Stored data entries:
--------------------------------
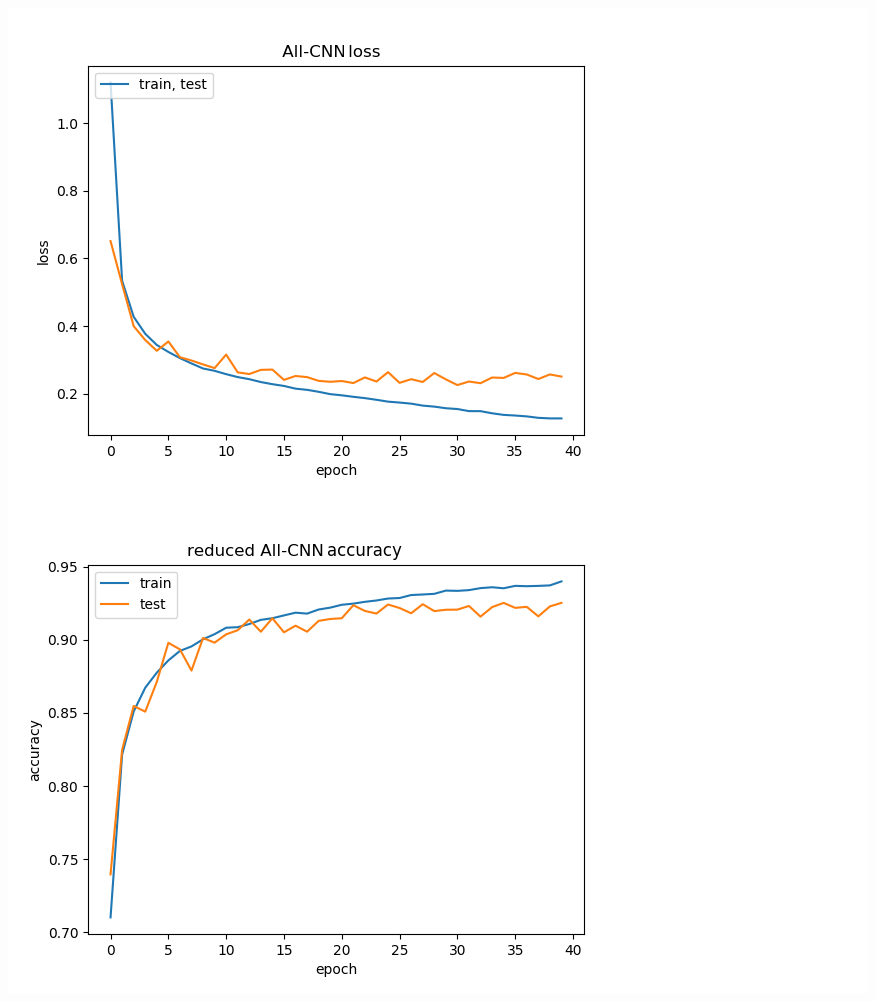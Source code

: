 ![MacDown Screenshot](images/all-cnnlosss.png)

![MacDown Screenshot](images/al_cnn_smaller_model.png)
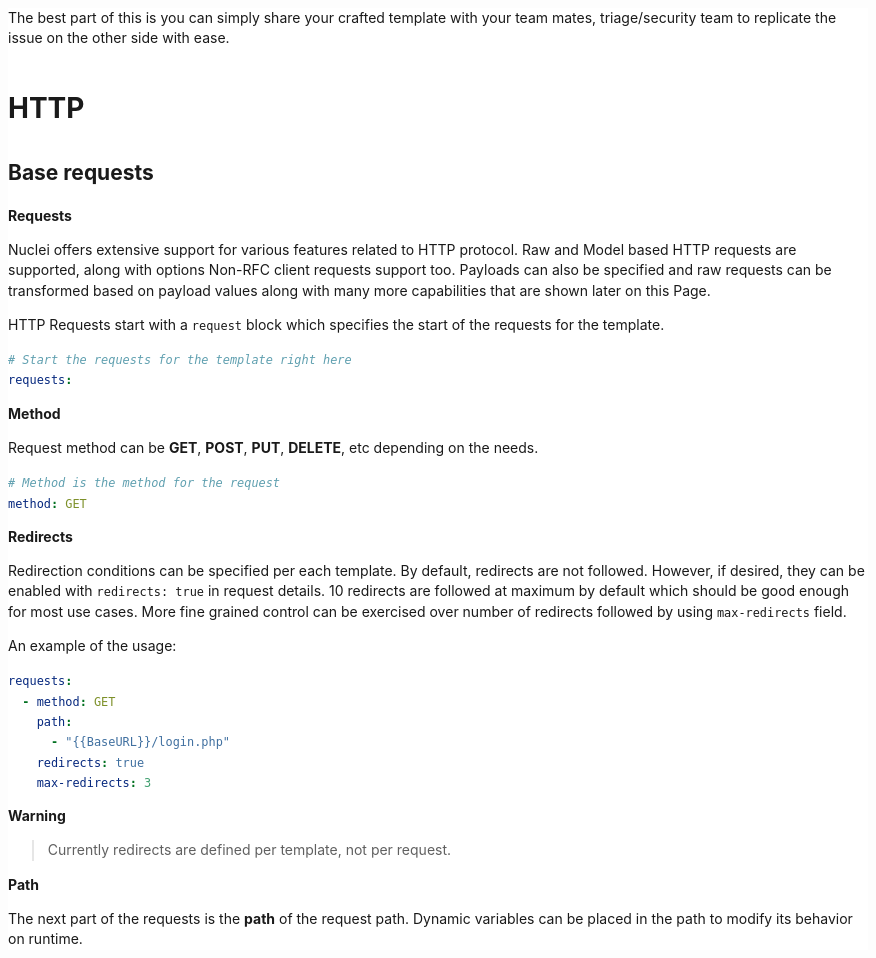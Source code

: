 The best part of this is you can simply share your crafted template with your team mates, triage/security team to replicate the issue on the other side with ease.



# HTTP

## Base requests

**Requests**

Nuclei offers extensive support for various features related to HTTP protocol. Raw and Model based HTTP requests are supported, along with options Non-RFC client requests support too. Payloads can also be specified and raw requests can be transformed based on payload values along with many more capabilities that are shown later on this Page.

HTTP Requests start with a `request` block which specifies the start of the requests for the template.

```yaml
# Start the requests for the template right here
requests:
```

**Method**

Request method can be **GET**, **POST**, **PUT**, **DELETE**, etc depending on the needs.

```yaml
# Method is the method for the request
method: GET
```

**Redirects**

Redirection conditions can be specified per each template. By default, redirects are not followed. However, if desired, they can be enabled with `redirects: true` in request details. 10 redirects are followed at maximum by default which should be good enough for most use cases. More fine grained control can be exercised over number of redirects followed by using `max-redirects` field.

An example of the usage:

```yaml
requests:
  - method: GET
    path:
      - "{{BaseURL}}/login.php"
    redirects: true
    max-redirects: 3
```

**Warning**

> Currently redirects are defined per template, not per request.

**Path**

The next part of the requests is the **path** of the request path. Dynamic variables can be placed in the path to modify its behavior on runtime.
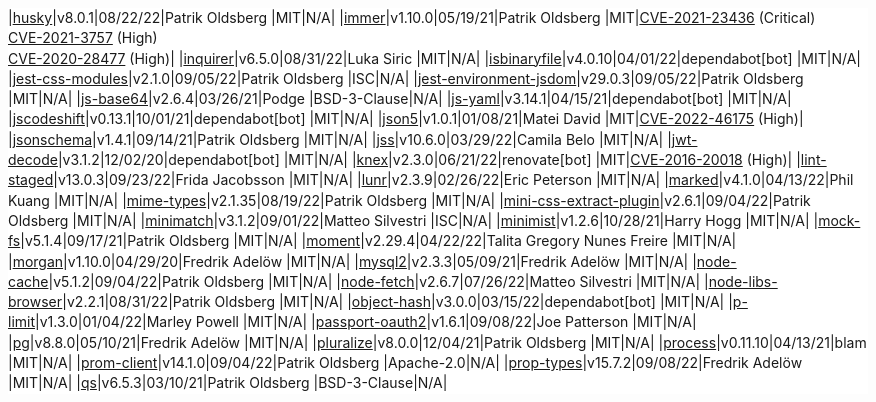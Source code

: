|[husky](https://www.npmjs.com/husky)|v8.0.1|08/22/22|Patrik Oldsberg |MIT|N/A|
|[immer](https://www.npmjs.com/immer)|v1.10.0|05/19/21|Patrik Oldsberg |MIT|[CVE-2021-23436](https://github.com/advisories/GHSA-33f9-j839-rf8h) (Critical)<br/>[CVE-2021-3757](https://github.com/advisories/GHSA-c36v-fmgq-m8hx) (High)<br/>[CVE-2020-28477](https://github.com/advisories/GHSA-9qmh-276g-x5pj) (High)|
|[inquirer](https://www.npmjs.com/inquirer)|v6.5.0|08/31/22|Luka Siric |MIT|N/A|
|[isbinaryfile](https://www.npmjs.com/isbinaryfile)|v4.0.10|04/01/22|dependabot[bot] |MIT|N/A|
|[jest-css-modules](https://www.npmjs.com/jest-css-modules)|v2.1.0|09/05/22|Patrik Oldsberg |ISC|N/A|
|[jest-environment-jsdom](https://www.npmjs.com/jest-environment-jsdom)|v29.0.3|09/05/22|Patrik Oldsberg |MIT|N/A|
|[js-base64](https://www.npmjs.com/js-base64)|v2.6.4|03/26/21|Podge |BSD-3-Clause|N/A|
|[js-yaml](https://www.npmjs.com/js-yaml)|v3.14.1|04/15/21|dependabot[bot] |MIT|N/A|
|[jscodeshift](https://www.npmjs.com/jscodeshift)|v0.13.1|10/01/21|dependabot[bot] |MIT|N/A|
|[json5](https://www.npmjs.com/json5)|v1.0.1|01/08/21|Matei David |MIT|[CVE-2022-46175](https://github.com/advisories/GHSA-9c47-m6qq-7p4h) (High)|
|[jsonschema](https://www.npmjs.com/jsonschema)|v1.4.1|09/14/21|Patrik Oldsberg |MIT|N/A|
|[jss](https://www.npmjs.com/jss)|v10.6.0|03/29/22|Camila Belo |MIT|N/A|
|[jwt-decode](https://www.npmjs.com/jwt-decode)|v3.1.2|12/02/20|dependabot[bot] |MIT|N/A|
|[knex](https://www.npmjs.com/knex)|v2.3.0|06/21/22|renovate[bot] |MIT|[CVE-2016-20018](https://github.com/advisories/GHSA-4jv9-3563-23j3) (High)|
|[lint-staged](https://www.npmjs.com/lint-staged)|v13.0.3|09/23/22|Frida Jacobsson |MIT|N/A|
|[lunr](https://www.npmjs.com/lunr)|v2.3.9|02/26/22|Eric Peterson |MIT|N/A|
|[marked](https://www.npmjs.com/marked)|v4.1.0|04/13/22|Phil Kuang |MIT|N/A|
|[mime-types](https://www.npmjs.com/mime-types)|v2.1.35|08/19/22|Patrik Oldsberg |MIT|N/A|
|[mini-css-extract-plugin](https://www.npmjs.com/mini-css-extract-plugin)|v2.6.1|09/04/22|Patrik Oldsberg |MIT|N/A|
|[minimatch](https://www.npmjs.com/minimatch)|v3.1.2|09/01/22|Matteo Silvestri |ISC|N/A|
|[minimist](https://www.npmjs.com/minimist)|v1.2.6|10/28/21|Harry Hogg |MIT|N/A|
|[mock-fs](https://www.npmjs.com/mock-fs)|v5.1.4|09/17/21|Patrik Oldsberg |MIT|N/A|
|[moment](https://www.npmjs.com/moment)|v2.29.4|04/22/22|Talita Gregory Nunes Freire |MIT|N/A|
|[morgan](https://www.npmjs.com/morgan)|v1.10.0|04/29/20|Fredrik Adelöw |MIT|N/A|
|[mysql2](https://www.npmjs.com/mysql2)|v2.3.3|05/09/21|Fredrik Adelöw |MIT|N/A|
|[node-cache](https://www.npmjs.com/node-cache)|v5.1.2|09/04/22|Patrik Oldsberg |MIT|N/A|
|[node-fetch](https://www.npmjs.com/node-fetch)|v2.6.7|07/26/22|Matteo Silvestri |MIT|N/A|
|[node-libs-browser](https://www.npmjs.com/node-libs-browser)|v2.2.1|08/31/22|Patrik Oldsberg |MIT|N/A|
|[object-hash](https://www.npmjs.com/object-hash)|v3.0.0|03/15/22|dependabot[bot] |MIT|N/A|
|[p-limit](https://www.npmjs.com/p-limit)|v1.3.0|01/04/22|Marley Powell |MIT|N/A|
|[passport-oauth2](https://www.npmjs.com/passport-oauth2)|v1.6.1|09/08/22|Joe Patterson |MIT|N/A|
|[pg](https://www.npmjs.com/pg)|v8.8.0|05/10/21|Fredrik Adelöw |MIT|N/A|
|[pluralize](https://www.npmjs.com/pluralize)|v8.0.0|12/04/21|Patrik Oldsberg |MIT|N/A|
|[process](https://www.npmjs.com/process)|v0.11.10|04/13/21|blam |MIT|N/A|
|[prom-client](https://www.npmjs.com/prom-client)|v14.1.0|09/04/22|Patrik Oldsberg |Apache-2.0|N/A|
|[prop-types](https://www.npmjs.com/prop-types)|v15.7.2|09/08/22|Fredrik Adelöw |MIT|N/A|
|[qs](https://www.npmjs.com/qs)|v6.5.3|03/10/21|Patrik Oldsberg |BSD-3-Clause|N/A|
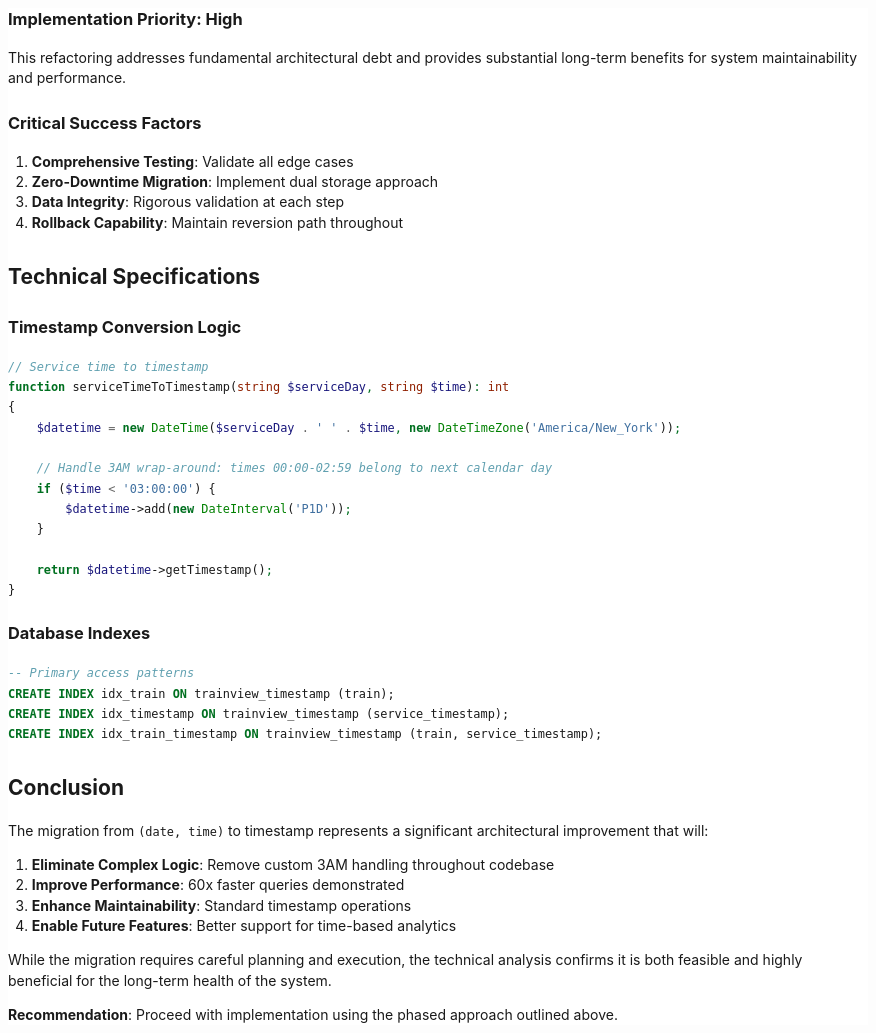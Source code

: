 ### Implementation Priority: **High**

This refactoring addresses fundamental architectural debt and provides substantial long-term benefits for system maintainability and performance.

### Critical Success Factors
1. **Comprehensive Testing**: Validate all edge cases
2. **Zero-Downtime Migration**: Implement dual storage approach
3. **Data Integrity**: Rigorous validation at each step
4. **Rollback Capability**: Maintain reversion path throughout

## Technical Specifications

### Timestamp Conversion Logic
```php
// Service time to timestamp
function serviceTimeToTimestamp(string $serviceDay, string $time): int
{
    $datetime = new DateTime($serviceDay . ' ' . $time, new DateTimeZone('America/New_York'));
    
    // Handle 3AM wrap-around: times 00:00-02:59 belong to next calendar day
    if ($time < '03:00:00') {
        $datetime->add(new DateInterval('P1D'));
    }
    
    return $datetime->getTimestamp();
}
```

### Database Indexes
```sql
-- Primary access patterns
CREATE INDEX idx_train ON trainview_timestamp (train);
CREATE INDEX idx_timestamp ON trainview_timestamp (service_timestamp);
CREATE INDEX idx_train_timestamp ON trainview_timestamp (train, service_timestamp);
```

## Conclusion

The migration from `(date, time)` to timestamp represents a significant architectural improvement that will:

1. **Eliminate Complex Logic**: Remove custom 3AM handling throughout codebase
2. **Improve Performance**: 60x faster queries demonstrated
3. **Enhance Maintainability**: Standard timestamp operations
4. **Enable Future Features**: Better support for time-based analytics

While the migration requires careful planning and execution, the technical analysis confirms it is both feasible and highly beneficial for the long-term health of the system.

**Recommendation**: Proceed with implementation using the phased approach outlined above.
--------------------------------
**WORK INSTRUCTION**
The lines above, starting at the one with "Implementation Priority: **High**" and ending at the one with "## Conclusion", are the only ones to return, exactly as written.

**WRITTEN ANSWER**
: ### Implementation Priority: **High**

This refactoring addresses fundamental architectural debt and provides substantial long-term benefits for system maintainability and performance.

### Critical Success Factors
1. **Comprehensive Testing**: Validate all edge cases
2. **Zero-Downtime Migration**: Implement dual storage approach
3. **Data Integrity**: Rigorous validation at each step
4. **Rollback Capability**: Maintain reversion path throughout

## Technical Specifications

### Timestamp Conversion Logic
```php
// Service time to timestamp
function serviceTimeToTimestamp(string $serviceDay, string $time): int
{
    $datetime = new DateTime($serviceDay . ' ' . $time, new DateTimeZone('America/New_York'));
    
    // Handle 3AM wrap-around: times 00:00-02:59 belong to next calendar day
    if ($time < '03:00:00') {
        $datetime->add(new DateInterval('P1D'));
    }
    
    return $datetime->getTimestamp();
}
```

### Database Indexes
```sql
-- Primary access patterns
CREATE INDEX idx_train ON trainview_timestamp (train);
CREATE INDEX idx_timestamp ON trainview_timestamp (service_timestamp);
CREATE INDEX idx_train_timestamp ON trainview_timestamp (train, service_timestamp);
```

## Conclusion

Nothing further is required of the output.